* [WHAT YOU WILL DO]: Reproduce each line of the entries that carries "pomocí".

* [DATA]:
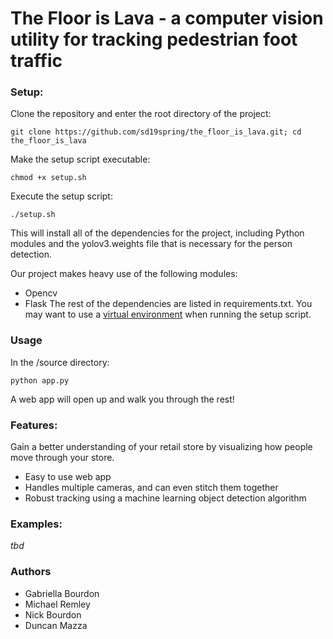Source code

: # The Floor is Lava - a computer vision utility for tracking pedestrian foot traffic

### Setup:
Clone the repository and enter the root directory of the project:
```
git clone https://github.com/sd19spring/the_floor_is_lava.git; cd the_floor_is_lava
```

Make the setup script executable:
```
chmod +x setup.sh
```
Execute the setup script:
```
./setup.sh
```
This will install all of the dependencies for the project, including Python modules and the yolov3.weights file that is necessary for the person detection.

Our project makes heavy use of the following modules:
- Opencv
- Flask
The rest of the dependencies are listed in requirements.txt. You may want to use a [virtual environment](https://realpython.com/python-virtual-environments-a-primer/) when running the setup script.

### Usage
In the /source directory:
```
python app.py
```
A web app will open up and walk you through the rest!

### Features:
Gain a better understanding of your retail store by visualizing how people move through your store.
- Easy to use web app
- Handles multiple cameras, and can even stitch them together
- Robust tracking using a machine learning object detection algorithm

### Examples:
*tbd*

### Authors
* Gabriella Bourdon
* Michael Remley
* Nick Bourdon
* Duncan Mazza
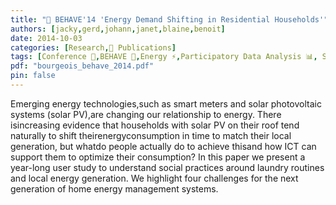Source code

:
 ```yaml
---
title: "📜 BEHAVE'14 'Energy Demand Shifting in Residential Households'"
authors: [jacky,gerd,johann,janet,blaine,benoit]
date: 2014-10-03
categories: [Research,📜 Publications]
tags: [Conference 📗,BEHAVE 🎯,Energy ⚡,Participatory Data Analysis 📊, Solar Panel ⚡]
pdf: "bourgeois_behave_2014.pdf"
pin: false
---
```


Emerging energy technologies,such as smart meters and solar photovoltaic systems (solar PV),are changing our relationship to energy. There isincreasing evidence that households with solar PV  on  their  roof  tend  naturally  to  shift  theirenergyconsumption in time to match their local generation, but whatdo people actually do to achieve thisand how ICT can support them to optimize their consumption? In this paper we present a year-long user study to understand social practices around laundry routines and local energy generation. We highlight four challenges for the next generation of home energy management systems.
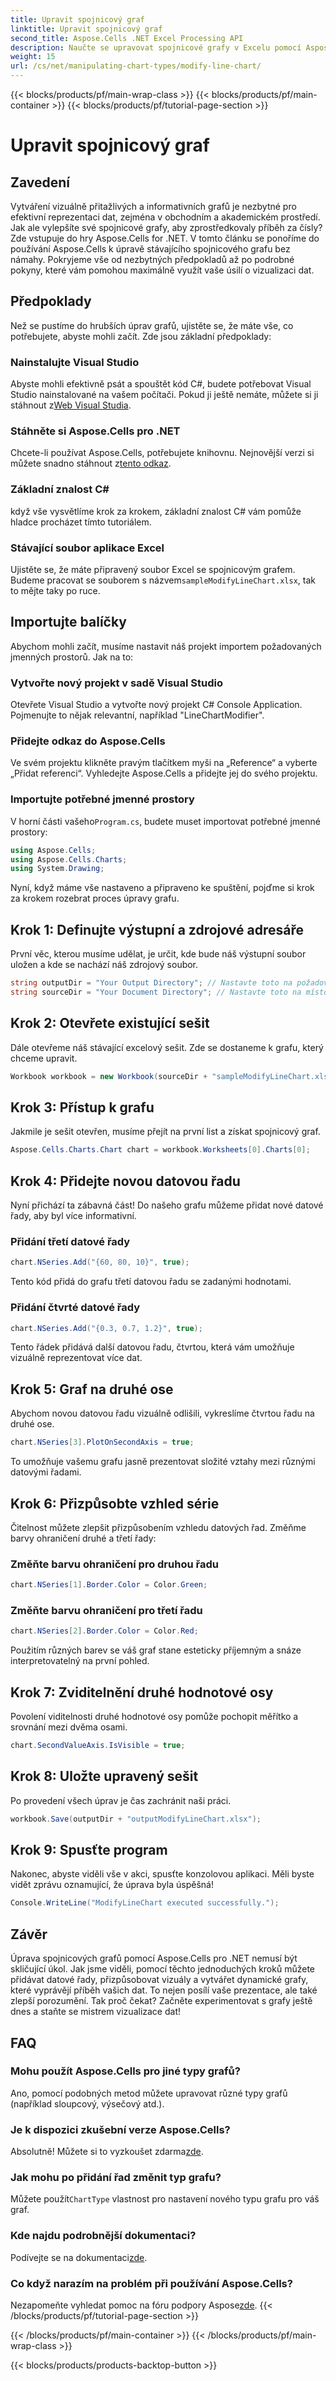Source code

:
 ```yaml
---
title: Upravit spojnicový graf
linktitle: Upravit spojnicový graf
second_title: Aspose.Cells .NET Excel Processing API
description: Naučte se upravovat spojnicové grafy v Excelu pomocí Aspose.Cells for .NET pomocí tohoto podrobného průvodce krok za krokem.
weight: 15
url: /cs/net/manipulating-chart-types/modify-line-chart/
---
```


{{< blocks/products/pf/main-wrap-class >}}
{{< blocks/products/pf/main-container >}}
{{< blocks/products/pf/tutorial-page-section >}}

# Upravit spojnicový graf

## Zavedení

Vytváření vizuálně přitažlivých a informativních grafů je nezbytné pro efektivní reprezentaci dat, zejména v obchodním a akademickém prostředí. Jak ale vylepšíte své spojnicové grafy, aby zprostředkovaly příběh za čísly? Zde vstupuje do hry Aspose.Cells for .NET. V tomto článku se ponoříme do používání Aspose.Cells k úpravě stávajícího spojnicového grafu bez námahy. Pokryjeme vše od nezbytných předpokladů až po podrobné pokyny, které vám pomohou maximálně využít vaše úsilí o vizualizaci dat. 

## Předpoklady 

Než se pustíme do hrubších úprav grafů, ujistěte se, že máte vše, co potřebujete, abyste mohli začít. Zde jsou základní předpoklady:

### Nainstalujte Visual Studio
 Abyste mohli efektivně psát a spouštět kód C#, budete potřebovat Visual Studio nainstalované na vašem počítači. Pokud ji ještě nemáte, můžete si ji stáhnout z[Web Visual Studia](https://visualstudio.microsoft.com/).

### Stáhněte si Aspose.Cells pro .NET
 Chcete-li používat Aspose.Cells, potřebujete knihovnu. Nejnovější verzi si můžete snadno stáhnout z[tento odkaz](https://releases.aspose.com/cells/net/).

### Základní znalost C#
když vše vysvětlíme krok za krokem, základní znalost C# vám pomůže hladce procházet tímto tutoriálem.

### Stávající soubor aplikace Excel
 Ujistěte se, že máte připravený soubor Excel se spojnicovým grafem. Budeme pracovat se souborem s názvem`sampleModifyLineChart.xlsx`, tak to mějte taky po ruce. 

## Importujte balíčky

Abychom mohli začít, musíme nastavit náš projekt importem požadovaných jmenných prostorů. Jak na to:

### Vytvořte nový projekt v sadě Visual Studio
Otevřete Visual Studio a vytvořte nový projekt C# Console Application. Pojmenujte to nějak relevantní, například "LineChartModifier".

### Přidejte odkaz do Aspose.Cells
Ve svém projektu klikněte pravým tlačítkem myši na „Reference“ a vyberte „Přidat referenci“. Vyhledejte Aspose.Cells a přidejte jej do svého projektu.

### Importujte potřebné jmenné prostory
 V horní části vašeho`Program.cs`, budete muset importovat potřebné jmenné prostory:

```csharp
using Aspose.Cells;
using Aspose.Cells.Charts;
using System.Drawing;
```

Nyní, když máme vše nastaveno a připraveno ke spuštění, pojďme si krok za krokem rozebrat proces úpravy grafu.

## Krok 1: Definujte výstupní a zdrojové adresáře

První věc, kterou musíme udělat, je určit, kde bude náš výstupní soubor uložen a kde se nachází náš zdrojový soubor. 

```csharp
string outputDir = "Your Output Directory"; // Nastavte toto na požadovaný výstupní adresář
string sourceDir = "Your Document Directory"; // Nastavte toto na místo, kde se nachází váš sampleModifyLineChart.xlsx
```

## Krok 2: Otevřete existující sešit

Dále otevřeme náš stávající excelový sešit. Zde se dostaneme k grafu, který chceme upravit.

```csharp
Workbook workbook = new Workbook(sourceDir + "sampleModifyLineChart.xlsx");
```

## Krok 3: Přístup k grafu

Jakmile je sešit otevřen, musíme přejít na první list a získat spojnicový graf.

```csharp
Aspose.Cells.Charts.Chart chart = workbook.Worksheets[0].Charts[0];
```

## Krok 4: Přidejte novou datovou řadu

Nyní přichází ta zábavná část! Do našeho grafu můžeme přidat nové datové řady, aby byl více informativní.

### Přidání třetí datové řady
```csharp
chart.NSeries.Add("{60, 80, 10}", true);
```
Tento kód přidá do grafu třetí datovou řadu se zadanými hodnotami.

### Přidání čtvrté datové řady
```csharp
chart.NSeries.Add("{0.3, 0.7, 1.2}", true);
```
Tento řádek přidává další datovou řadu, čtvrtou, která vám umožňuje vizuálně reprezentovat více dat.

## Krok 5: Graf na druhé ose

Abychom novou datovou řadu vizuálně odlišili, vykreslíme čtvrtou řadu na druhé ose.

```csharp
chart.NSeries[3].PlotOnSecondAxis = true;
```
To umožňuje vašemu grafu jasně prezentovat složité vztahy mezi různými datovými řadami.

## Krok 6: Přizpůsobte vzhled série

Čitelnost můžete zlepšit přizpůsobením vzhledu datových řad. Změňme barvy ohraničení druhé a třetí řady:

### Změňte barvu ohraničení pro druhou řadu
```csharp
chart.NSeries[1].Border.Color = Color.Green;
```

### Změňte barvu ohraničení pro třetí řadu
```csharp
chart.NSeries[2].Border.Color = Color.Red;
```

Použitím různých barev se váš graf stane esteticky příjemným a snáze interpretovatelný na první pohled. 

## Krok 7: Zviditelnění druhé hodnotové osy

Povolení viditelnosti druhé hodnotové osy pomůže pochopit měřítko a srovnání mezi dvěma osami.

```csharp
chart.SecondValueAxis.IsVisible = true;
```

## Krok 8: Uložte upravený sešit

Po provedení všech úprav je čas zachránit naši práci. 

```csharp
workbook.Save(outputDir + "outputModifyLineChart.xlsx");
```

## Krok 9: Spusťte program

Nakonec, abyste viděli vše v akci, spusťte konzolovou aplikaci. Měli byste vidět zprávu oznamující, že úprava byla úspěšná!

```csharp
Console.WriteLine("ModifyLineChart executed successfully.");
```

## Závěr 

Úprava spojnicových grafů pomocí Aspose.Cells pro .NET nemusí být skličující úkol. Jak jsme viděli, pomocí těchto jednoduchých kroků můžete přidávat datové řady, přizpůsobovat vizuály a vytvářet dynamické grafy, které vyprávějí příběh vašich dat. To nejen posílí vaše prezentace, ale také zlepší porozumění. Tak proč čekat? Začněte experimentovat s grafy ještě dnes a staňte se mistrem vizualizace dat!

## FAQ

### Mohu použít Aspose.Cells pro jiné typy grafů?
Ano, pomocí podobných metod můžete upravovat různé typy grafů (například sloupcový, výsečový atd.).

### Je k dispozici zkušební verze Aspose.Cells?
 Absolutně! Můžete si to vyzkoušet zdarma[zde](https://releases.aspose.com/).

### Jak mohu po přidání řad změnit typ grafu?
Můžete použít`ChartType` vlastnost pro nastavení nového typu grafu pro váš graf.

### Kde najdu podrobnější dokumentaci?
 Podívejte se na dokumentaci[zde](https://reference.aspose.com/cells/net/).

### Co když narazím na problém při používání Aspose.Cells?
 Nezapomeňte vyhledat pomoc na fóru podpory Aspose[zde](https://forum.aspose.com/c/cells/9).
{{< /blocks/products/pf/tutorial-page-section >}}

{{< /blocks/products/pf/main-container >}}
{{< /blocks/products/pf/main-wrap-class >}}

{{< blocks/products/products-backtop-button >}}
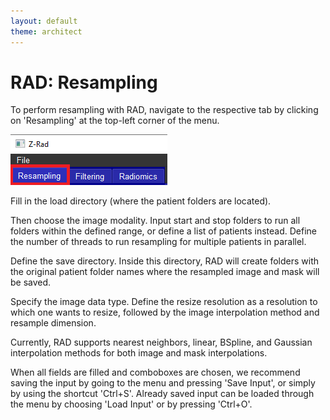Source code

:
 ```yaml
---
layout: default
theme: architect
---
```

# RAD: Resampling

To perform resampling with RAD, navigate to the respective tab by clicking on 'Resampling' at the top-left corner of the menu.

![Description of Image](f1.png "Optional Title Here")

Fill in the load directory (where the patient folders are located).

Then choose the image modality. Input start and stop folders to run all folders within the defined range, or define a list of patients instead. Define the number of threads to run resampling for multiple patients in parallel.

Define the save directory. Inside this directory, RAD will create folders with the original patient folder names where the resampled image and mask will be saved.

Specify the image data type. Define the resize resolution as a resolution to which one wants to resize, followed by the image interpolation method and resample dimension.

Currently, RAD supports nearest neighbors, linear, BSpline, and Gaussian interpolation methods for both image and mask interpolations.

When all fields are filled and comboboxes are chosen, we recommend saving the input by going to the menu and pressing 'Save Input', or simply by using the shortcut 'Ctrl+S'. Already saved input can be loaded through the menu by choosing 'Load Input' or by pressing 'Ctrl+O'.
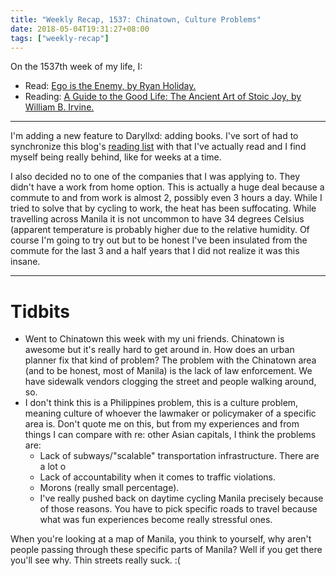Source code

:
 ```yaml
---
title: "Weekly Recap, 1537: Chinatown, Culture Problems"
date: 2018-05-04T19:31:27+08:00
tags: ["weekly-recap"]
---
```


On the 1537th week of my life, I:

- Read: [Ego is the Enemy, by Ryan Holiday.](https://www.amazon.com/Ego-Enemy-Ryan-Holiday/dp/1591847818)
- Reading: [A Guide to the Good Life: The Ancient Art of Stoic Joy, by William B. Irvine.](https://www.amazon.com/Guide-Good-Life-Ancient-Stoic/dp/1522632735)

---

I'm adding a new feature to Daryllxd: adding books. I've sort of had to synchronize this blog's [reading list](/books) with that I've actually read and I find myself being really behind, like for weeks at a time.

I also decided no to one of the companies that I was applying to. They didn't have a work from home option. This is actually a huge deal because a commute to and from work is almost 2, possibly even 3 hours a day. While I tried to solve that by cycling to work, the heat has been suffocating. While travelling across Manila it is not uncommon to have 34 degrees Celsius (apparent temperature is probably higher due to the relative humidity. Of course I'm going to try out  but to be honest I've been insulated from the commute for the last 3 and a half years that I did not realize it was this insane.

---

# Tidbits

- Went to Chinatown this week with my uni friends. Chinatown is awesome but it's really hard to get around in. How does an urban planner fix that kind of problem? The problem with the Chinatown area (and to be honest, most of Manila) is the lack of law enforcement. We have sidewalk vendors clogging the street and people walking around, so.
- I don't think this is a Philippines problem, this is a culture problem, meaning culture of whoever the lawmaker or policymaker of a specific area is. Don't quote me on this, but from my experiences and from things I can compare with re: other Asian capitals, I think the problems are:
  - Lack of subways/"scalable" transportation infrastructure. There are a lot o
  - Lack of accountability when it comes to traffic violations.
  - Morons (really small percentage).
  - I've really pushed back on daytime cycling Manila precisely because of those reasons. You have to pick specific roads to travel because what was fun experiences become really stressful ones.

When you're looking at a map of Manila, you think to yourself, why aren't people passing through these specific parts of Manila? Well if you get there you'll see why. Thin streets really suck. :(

* [ANSWER TO THE PROBLEM]:
description: Naučte se upravovat spojnicové grafy v Excelu pomocí Aspose.Cells for .NET pomocí tohoto podrobného průvodce krok za krokem.
Úprava spojnicových grafů pomocí Aspose.Cells pro .NET nemusí být skličující úkol. Jak jsme viděli, pomocí těchto jednoduchých kroků můžete přidávat datové řady, přizpůsobovat vizuály a vytvářet dynamické grafy, které vyprávějí příběh vašich dat. To nejen posílí vaše prezentace, ale také zlepší porozumění. Tak proč čekat? Začněte experimentovat s grafy ještě dnes a staňte se mistrem vizualizace dat!
Ano, pomocí podobných metod můžete upravovat různé typy grafů (například sloupcový, výsečový atd.).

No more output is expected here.